Я стискивал зубы и шёл вперёд, стараясь не думать о плохом. И,
когда впереди, между чёрных стволов, замелькали огоньки какой-то
деревни, испытал огромное облегчение.
Когда мы вышли на раздолбанную дорогу у окраины, уже занимался
рассвет. Это хорошо: не придётся никого беспокоить посреди
ночи.
Орали петухи, почуяв солнце. И вообще: вокруг так мирно и просто
пахло деревней, что ночные страхи волей-неволей отступали.
Пашка немного поёрзал у меня на руках, причмокивая губами. Скоро
придётся придумывать, чем и как его кормить. Впрочем, вблизи
человеческого жилья эта задача не была неразрешимой.
- Гляди, - Иван тронул меня за плечо и указал вперёд. Там, у
забора дома, который стоял на окраине, шевелилась какая-то
фигура.
Я в ответ молча кивнул и ускорил шаг.
Когда мы приблизились, пожилая женщина в потрёпанной красной
ветровке поставила на землю пустое ведро и посмотрела на нас.
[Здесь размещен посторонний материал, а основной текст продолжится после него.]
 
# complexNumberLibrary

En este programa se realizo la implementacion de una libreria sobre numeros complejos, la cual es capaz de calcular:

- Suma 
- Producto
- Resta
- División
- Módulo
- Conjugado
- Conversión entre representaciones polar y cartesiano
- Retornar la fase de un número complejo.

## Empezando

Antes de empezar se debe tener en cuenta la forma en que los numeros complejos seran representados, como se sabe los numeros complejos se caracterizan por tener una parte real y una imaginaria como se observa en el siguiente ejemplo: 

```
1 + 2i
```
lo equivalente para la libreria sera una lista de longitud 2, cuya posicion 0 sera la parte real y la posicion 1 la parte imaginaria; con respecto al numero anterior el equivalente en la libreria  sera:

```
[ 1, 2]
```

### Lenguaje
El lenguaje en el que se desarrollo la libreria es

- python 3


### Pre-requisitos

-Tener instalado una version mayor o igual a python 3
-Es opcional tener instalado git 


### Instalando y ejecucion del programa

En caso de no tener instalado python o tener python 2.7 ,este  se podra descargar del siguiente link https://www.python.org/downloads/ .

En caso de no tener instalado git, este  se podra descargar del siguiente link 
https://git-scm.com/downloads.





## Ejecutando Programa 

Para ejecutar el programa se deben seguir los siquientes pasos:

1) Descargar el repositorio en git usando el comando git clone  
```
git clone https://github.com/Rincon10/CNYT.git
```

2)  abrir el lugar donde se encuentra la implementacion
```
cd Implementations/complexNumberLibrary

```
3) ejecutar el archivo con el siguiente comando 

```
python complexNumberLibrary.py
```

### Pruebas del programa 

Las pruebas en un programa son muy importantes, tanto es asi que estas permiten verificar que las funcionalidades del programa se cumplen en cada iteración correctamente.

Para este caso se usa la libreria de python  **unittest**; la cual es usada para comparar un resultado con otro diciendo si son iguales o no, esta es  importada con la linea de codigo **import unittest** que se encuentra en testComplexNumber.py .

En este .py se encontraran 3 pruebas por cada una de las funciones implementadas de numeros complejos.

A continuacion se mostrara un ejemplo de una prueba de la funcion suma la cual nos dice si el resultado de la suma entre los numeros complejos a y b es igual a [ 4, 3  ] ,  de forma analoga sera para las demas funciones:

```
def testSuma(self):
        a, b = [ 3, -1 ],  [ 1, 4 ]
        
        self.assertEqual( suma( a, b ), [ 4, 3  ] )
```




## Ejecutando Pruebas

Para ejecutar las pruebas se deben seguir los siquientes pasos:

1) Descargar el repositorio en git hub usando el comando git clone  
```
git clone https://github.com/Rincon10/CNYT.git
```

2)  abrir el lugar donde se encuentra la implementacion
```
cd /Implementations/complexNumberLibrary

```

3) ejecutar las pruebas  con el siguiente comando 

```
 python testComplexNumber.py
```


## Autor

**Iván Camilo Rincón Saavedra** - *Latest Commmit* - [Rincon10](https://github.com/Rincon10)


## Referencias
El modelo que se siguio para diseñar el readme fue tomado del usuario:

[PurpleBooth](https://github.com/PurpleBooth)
- Доброе утро, - вежливо кивнул я.
- Батюшки, это каким же вас ветром-то? В такую рань и с дитём?
Машина сломалась?
- Что-то вроде того, - я кивнул, - подскажите, у вас можно будет
остановиться? Хотя бы до вечера? Нам ребёнка покормить.
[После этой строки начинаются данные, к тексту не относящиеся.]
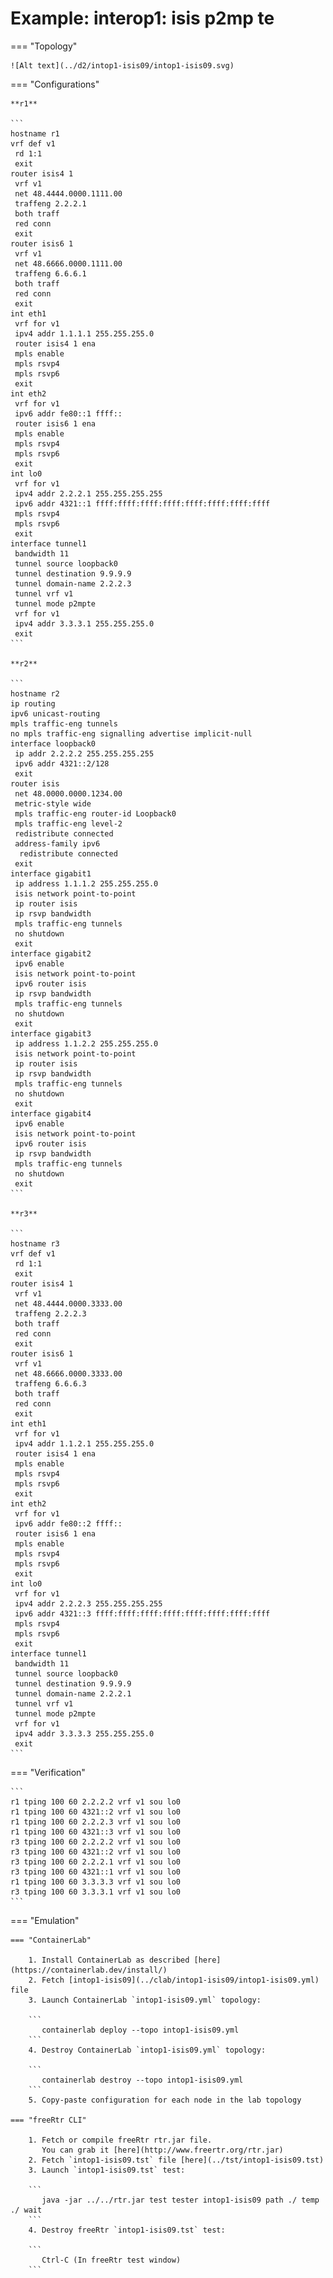 # Example: interop1: isis p2mp te

=== "Topology"

    ![Alt text](../d2/intop1-isis09/intop1-isis09.svg)

=== "Configurations"

    **r1**

    ```
    hostname r1
    vrf def v1
     rd 1:1
     exit
    router isis4 1
     vrf v1
     net 48.4444.0000.1111.00
     traffeng 2.2.2.1
     both traff
     red conn
     exit
    router isis6 1
     vrf v1
     net 48.6666.0000.1111.00
     traffeng 6.6.6.1
     both traff
     red conn
     exit
    int eth1
     vrf for v1
     ipv4 addr 1.1.1.1 255.255.255.0
     router isis4 1 ena
     mpls enable
     mpls rsvp4
     mpls rsvp6
     exit
    int eth2
     vrf for v1
     ipv6 addr fe80::1 ffff::
     router isis6 1 ena
     mpls enable
     mpls rsvp4
     mpls rsvp6
     exit
    int lo0
     vrf for v1
     ipv4 addr 2.2.2.1 255.255.255.255
     ipv6 addr 4321::1 ffff:ffff:ffff:ffff:ffff:ffff:ffff:ffff
     mpls rsvp4
     mpls rsvp6
     exit
    interface tunnel1
     bandwidth 11
     tunnel source loopback0
     tunnel destination 9.9.9.9
     tunnel domain-name 2.2.2.3
     tunnel vrf v1
     tunnel mode p2mpte
     vrf for v1
     ipv4 addr 3.3.3.1 255.255.255.0
     exit
    ```

    **r2**

    ```
    hostname r2
    ip routing
    ipv6 unicast-routing
    mpls traffic-eng tunnels
    no mpls traffic-eng signalling advertise implicit-null
    interface loopback0
     ip addr 2.2.2.2 255.255.255.255
     ipv6 addr 4321::2/128
     exit
    router isis
     net 48.0000.0000.1234.00
     metric-style wide
     mpls traffic-eng router-id Loopback0
     mpls traffic-eng level-2
     redistribute connected
     address-family ipv6
      redistribute connected
     exit
    interface gigabit1
     ip address 1.1.1.2 255.255.255.0
     isis network point-to-point
     ip router isis
     ip rsvp bandwidth
     mpls traffic-eng tunnels
     no shutdown
     exit
    interface gigabit2
     ipv6 enable
     isis network point-to-point
     ipv6 router isis
     ip rsvp bandwidth
     mpls traffic-eng tunnels
     no shutdown
     exit
    interface gigabit3
     ip address 1.1.2.2 255.255.255.0
     isis network point-to-point
     ip router isis
     ip rsvp bandwidth
     mpls traffic-eng tunnels
     no shutdown
     exit
    interface gigabit4
     ipv6 enable
     isis network point-to-point
     ipv6 router isis
     ip rsvp bandwidth
     mpls traffic-eng tunnels
     no shutdown
     exit
    ```

    **r3**

    ```
    hostname r3
    vrf def v1
     rd 1:1
     exit
    router isis4 1
     vrf v1
     net 48.4444.0000.3333.00
     traffeng 2.2.2.3
     both traff
     red conn
     exit
    router isis6 1
     vrf v1
     net 48.6666.0000.3333.00
     traffeng 6.6.6.3
     both traff
     red conn
     exit
    int eth1
     vrf for v1
     ipv4 addr 1.1.2.1 255.255.255.0
     router isis4 1 ena
     mpls enable
     mpls rsvp4
     mpls rsvp6
     exit
    int eth2
     vrf for v1
     ipv6 addr fe80::2 ffff::
     router isis6 1 ena
     mpls enable
     mpls rsvp4
     mpls rsvp6
     exit
    int lo0
     vrf for v1
     ipv4 addr 2.2.2.3 255.255.255.255
     ipv6 addr 4321::3 ffff:ffff:ffff:ffff:ffff:ffff:ffff:ffff
     mpls rsvp4
     mpls rsvp6
     exit
    interface tunnel1
     bandwidth 11
     tunnel source loopback0
     tunnel destination 9.9.9.9
     tunnel domain-name 2.2.2.1
     tunnel vrf v1
     tunnel mode p2mpte
     vrf for v1
     ipv4 addr 3.3.3.3 255.255.255.0
     exit
    ```

=== "Verification"

    ```
    r1 tping 100 60 2.2.2.2 vrf v1 sou lo0
    r1 tping 100 60 4321::2 vrf v1 sou lo0
    r1 tping 100 60 2.2.2.3 vrf v1 sou lo0
    r1 tping 100 60 4321::3 vrf v1 sou lo0
    r3 tping 100 60 2.2.2.2 vrf v1 sou lo0
    r3 tping 100 60 4321::2 vrf v1 sou lo0
    r3 tping 100 60 2.2.2.1 vrf v1 sou lo0
    r3 tping 100 60 4321::1 vrf v1 sou lo0
    r1 tping 100 60 3.3.3.3 vrf v1 sou lo0
    r3 tping 100 60 3.3.3.1 vrf v1 sou lo0
    ```

=== "Emulation"

    === "ContainerLab"

        1. Install ContainerLab as described [here](https://containerlab.dev/install/)  
        2. Fetch [intop1-isis09](../clab/intop1-isis09/intop1-isis09.yml) file  
        3. Launch ContainerLab `intop1-isis09.yml` topology:  

        ```
           containerlab deploy --topo intop1-isis09.yml  
        ```
        4. Destroy ContainerLab `intop1-isis09.yml` topology:  

        ```
           containerlab destroy --topo intop1-isis09.yml  
        ```
        5. Copy-paste configuration for each node in the lab topology

    === "freeRtr CLI"

        1. Fetch or compile freeRtr rtr.jar file.  
           You can grab it [here](http://www.freertr.org/rtr.jar)  
        2. Fetch `intop1-isis09.tst` file [here](../tst/intop1-isis09.tst)  
        3. Launch `intop1-isis09.tst` test:  

        ```
           java -jar ../../rtr.jar test tester intop1-isis09 path ./ temp ./ wait
        ```
        4. Destroy freeRtr `intop1-isis09.tst` test:  

        ```
           Ctrl-C (In freeRtr test window)
        ```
- А чей ребёнок? – женщина подозрительно приподняла бровь.
- Сын, - ответил я, кажется, достаточно убедительно, чтобы она
поверила.
- Ох… а мамка-то где?
- В беду попала, - ответил я, спокойно выдержав взгляд женщины,
- будем выручать.
- У вас связь-то есть? Если что – могу МЧС вызвать.
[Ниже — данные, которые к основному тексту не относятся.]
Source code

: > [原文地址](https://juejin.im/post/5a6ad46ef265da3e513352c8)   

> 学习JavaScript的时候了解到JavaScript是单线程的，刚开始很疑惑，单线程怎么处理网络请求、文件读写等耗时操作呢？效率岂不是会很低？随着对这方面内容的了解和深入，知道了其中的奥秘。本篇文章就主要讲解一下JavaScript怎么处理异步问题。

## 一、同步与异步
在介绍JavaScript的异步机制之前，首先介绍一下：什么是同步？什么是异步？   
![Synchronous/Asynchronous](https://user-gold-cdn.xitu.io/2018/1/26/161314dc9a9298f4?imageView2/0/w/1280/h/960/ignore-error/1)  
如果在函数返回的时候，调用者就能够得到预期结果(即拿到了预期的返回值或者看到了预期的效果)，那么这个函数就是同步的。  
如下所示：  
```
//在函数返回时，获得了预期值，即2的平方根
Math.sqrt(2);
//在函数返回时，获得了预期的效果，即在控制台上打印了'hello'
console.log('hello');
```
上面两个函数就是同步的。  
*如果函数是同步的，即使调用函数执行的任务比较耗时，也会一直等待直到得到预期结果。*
- Пока не нужно. Спасибо, - ответил я, - боюсь, МЧС в нашей
ситуации не поможет.
Женщина снова посмотрела мне в глаза с прищуром. Потом
неожиданно грустно вздохнула и ответила:
- Понимаю. Что ж, проходите. Чем смогу – помогу. Сестра спит, её
сын с невесткой тоже. Сегодня в город собрались ехать. Поэтому вы
потише, хорошо?
- Конечно, - кивнул я, - постараемся.
Мы прошли через небольшой, но аккуратно убранный двор, через
край огорода. Зашли в сени.
Дом был довольно большой, двухэтажный. И, похоже, не такой
старый, как мне подумалось вначале. Просто он напоминал
сруб-самострой издалека, закрытый для приличия дешёвым сайдингом.
Но вблизи я разглядел, что при строительстве использовались
современные сэндвич-панели. Недорогие, правда – поэтому вид имели
довольно облезлый, после нескольких лет эксплуатации в холодном
климате.
Мы поднялись на второй этаж. Прошли по узкому коридору в
небольшую угловую комнатку с кроватью, вешалкой и тумбочкой, на
которой стоял старенький ЖК-телевизор.
- Смесь у вас есть? – деловито спросила женщина.
- Нет, - я покачал головой, - есть сгущёнка… молоко сухое…
- Сгущёнка? – женщина в ужас округлила глаза, - ну вы блин и
даёте… какой возраст?
- Пять месяцев, - ответил я.
- Так… - она почесала затылок, растрепав густые волосы, чёрные с
проседью, - прикорм вводить можно. Я сейчас молоко прокипячу,
нашего. И пюре из кабачков сделаю. До обеда продержимся – а там
можно будет до сельпо дойти. Хотя, конечно, по-хорошему в город
надо – наши барыги ничего путного для детишек не завозят.